Start of Dataset entries
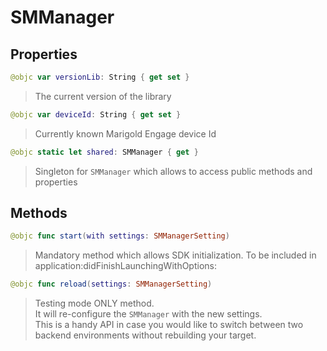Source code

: # SMManager

## Properties
```swift
@objc var versionLib: String { get set }
```

>The current version of the library

```swift
@objc var deviceId: String { get set }
```

>Currently known Marigold Engage device Id

```swift
@objc static let shared: SMManager { get }
```

>Singleton for ``SMManager`` which allows to access public methods and properties

## Methods
```swift
@objc func start(with settings: SMManagerSetting)
```

>Mandatory method which allows SDK initialization. To be included in application:didFinishLaunchingWithOptions:<br/>

```swift
@objc func reload(settings: SMManagerSetting)
```

>Testing mode ONLY method.<br/>It will re-configure the ``SMManager`` with the new settings.<br/>This is a handy API in case you would like to switch between two backend environments without rebuilding your target.<br/>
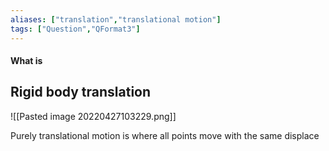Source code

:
```yaml
---
aliases: ["translation","translational motion"]
tags: ["Question","QFormat3"]
---
```


#### What is
## Rigid body translation
![[Pasted image 20220427103229.png]]

Purely translational motion is where all points move with the same displace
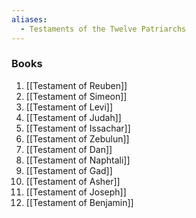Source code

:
 ```yaml
---
aliases:
  - Testaments of the Twelve Patriarchs
---
```

### Books
1. [[Testament of Reuben]]
2. [[Testament of Simeon]]
3. [[Testament of Levi]]
4. [[Testament of Judah]]
5. [[Testament of Issachar]]
6. [[Testament of Zebulun]]
7. [[Testament of Dan]]
8. [[Testament of Naphtali]]
9. [[Testament of Gad]]
10. [[Testament of Asher]]
11. [[Testament of Joseph]]
12. [[Testament of Benjamin]]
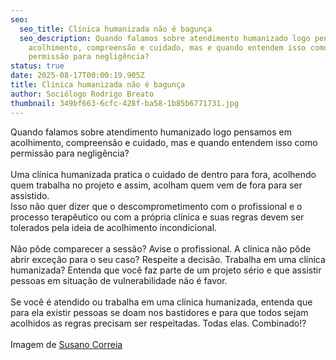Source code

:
 ```yaml
---
seo:
  seo_title: Clínica humanizada não é bagunça
  seo_description: Quando falamos sobre atendimento humanizado logo pensamos em
    acolhimento, compreensão e cuidado, mas e quando entendem isso como
    permissão para negligência?
status: true
date: 2025-08-17T00:00:19.905Z
title: Clínica humanizada não é bagunça
author: Sociólogo Rodrigo Breato
thumbnail: 349bf663-6cfc-428f-ba58-1b85b6771731.jpg
---
```

<!--StartFragment-->

Quando falamos sobre atendimento humanizado logo pensamos em acolhimento, compreensão e cuidado, mas e quando entendem isso como permissão para negligência?\
\
Uma clínica humanizada pratica o cuidado de dentro para fora, acolhendo quem trabalha no projeto e assim, acolham quem vem de fora para ser assistido.\
Isso não quer dizer que o descomprometimento com o profissional e o processo terapêutico ou com a própria clínica e suas regras devem ser tolerados pela ideia de acolhimento incondicional.\
\
Não pôde comparecer a sessão? Avise o profissional. A clínica não pôde abrir exceção para o seu caso? Respeite a decisão. Trabalha em uma clínica humanizada? Entenda que você faz parte de um projeto sério e que assistir pessoas em situação de vulnerabilidade não é favor.\
\
Se você é atendido ou trabalha em uma clínica humanizada, entenda que para ela existir pessoas se doam nos bastidores e para que todos sejam acolhidos as regras precisam ser respeitadas. Todas elas. Combinado!? \
\
Imagem de [Susano Correia](https://www.facebook.com/susanocorreia?__tn__=-]K*F)

<!--EndFragment-->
End of Dataset entries
What to do =>
Lines from the entries that contain the string "compreensão" must be found and copied.

Task answer =>
    acolhimento, compreensão e cuidado, mas e quando entendem isso como
Quando falamos sobre atendimento humanizado logo pensamos em acolhimento, compreensão e cuidado, mas e quando entendem isso como permissão para negligência?\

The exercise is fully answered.